I’ve lost 30 lbs so far, and while I still have a ton to still lose, I’ve become more flexible, my endurance and strength have increased, and I’ve found that my gym time really helps keep my mood swings and anxiety in check. Eating healthy further helps keep my mood in check; switching to decaf hasn’t helped my insomnia (I think it’s the vaping now) or reduced my anxiety, but I don’t get the super energy highs and lows anymore. I don’t eat an anorexic 1200-1500 kcal to try to increase weight loss; I stay at a modest 1700-1800 most days to have energy to expend, to not feel hungry nor deprived, and fuel my workouts.

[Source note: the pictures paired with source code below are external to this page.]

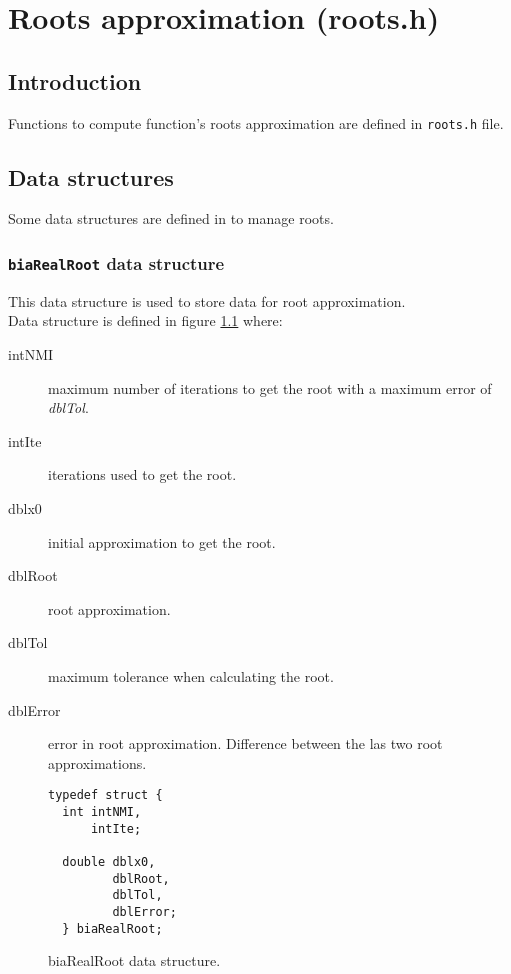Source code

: %
%

\chapter{Roots approximation (roots.h)} \label{sec:roots}

\section{Introduction}

Functions to compute function's roots approximation are defined in \texttt{roots.h} file.

\section{Data structures}

Some data structures are defined in \BI to manage roots.

\subsection{\texttt{biaRealRoot} data structure} \label{sec:biaRealRoot}

This data structure is used to store data for root approximation.\\

Data structure is defined in figure \ref{fig:biaRealRoot} where:
%
\begin{description}
\item[intNMI] maximum number of iterations to get the root with a maximum error of \emph{dblTol}.
\item[intIte] iterations used to get the root.
\item[dblx0] initial approximation to get the root.
\item[dblRoot] root approximation.
\item[dblTol] maximum tolerance when calculating the root.
\item[dblError] error in root approximation. Difference between the las two root approximations.
\end{description}
%
\begin{figure}[!h]
\begin{verbatim}
typedef struct {
  int intNMI,
      intIte;

  double dblx0,
         dblRoot,
         dblTol,
         dblError;
  } biaRealRoot;
\end{verbatim}
\caption{biaRealRoot data structure.} \label{fig:biaRealRoot}
\end{figure}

Basically, it has been a quiet year, far different from the difficult and aggrivating one the year prior. I have a job at a company that I want to stay at. Teammates who don’t give a shit I’m transsexual, but treat me as one of the guys regardless. No pressure to meet “deadlines”, where quality is valued over wuantity. A variety of POVs, yet we can agree to disagree. Full-time, permanent, benefits, Monday to Friday during the daytime.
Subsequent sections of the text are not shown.